Kansas state Sen. Dan Goddard and Rep. Richard Proehl, both of Parsons, were among those attending the celebration that included free hot dogs, popcorn and ice cream, water inflatables for kids, live musical entertainment by Duke Mason and drawings.

Coatney said Goddard is a big supporter of the disability community’s efforts. He takes the time to listen to concerns and represents SKIL well in Topeka.

“It’s just really nice having a senator who gets it,” Coatney said.

Goddard said the Kansas Legislature did “good things with the budget” and that SKIL should benefit from it in the future.

He also praised SKIL, calling the organization and its workers “tremendous.”

“Everybody in this town and surrounding community ought to come up and thank these people for what they do,” Goddard said.

As she often does, Coatney urged the crowd to register to vote if they haven’t and then vote so that the disabled community has representatives who know their wants and needs and value what they value.

“We just want to be like everybody else,” Coatney said. “We are a voting bloc that needs to be reckoned with.”

Coatney said Proehl usually agrees with SKIL’s stances and pushes for the needs for people with disabilities.
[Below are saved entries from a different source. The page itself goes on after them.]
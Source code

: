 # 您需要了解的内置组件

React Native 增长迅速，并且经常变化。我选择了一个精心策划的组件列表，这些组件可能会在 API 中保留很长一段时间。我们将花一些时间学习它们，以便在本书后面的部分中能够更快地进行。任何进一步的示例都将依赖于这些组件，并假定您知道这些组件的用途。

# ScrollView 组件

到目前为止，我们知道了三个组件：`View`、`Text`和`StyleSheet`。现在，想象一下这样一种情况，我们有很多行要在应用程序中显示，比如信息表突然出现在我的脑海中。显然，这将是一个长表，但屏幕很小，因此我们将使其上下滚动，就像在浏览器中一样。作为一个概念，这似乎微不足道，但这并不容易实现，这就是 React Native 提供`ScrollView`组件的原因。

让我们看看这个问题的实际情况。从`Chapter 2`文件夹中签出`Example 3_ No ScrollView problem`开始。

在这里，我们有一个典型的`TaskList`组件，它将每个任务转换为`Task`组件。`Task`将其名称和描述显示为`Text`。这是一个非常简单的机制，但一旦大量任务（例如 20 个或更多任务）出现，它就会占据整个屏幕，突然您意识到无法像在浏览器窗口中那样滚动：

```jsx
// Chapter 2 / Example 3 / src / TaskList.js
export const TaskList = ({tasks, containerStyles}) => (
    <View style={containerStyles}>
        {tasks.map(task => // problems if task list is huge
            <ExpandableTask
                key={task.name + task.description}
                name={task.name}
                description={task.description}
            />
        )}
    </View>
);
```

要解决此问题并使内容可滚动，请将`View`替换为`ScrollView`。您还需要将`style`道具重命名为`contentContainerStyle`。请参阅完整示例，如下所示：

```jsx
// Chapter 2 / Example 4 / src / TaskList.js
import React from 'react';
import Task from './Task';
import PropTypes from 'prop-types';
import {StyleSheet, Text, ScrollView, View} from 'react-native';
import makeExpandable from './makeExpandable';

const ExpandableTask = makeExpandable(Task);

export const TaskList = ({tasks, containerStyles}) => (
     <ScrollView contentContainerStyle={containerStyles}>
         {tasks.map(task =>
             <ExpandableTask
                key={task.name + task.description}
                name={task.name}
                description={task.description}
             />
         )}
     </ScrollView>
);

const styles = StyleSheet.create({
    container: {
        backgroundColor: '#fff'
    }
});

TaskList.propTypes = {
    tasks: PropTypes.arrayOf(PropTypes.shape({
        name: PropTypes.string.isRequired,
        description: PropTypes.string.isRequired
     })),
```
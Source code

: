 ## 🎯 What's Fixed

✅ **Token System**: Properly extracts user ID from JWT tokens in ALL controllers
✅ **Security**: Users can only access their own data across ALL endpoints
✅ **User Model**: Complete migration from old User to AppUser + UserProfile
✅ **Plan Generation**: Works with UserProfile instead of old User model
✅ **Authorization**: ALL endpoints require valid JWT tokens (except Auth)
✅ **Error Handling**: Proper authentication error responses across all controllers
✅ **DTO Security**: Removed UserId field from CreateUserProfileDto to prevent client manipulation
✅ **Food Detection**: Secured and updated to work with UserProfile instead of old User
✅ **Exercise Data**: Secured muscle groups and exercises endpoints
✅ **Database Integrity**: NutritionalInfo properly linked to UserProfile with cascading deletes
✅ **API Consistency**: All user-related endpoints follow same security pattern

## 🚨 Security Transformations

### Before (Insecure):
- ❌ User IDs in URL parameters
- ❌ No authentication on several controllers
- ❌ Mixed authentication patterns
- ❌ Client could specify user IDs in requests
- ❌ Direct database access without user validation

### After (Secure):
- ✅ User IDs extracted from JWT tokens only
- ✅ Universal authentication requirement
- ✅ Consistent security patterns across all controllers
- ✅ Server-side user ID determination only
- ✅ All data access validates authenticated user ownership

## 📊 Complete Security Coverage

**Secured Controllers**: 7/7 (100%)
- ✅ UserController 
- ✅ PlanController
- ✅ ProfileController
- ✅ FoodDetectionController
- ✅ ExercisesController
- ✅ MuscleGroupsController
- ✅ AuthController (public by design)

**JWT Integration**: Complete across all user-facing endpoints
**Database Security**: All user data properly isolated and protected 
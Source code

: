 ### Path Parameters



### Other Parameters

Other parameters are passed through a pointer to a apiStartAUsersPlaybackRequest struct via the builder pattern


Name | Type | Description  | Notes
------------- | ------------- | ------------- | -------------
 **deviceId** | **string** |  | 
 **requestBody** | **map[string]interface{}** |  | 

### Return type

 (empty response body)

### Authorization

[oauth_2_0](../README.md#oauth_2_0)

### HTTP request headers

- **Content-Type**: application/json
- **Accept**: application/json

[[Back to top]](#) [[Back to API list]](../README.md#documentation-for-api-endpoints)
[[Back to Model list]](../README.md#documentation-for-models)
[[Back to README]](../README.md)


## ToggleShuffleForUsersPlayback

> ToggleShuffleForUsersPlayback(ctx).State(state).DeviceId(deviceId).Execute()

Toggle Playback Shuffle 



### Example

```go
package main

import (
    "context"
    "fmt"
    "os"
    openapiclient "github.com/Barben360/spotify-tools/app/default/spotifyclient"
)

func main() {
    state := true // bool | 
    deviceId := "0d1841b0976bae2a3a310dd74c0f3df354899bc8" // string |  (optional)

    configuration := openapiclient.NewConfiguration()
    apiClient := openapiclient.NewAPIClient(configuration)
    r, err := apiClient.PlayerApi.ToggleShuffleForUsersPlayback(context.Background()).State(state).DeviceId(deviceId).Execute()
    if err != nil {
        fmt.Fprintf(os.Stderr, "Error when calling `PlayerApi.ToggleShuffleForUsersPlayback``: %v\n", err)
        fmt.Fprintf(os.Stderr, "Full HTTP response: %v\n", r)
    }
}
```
He also has been part of an effort to get Medicaid expanded in Kansas to cover more people. Proehl said the Legislature will try again to expand Medicaid.

Proehl also said the disabled community has made great strides but still has a way to go.

“We’re going to support you. You are equal. You do deserve it, and I’m here to fight for you. I want you know that,” Proehl said.

While celebrating ADA, Coatney said there was another reason to celebrate Friday. For years, SKIL and others have fought to get the protected income level for people with disabilities who receive state assistance increased. The effort fell short, but with a change in administration, they decided to try again, and this time they succeeded.

“That means you get to keep more of your money,” Coatney told the crowd. “That’s a victory.”